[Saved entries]

___

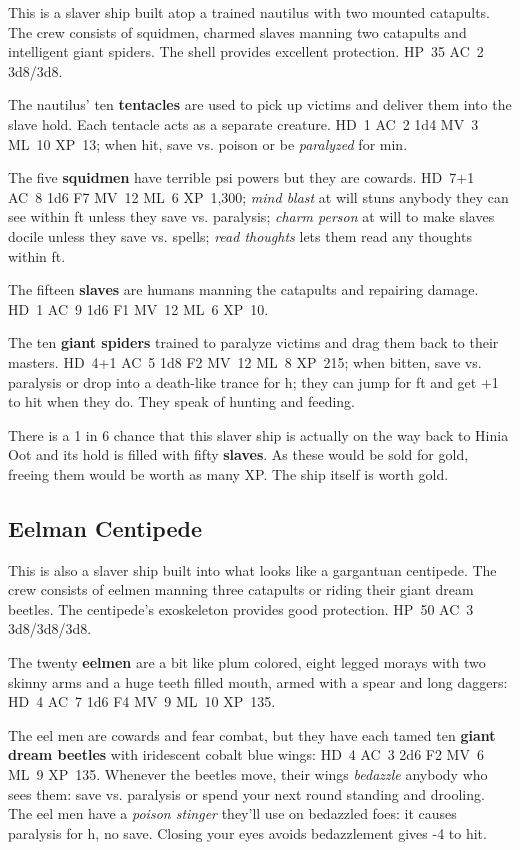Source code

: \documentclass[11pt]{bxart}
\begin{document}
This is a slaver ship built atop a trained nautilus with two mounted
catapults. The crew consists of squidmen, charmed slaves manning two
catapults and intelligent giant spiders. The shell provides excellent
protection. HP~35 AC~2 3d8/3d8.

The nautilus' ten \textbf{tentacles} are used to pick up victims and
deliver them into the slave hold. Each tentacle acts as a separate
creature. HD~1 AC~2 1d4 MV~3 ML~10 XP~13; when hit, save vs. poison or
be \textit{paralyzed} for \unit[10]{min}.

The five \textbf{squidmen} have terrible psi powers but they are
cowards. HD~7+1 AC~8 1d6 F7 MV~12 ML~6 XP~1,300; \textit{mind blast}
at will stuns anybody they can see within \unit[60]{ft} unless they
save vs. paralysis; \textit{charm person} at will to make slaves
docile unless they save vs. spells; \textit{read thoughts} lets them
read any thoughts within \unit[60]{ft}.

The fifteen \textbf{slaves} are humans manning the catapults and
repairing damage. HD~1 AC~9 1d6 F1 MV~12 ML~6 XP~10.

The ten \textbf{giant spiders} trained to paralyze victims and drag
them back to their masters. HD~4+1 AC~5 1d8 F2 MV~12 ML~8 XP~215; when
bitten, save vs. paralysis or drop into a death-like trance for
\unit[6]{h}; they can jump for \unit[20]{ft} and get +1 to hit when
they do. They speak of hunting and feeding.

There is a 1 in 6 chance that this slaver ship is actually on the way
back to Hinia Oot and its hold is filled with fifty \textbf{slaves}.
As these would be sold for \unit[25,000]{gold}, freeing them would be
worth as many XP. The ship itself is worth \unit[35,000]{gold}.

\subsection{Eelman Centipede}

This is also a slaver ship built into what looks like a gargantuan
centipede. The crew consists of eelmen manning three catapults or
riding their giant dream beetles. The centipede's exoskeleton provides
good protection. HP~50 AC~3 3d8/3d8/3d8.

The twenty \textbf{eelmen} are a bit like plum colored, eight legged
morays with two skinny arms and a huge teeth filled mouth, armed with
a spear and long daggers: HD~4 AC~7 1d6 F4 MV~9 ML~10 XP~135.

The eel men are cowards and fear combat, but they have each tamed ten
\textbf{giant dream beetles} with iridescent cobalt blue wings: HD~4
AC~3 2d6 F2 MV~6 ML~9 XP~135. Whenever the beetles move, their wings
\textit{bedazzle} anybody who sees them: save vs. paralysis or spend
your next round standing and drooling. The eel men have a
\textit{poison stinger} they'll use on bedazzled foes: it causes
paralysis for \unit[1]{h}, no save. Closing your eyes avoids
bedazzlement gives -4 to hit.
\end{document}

___

Check the data above and report how many lines include the word "thoughts", using a bare number.

2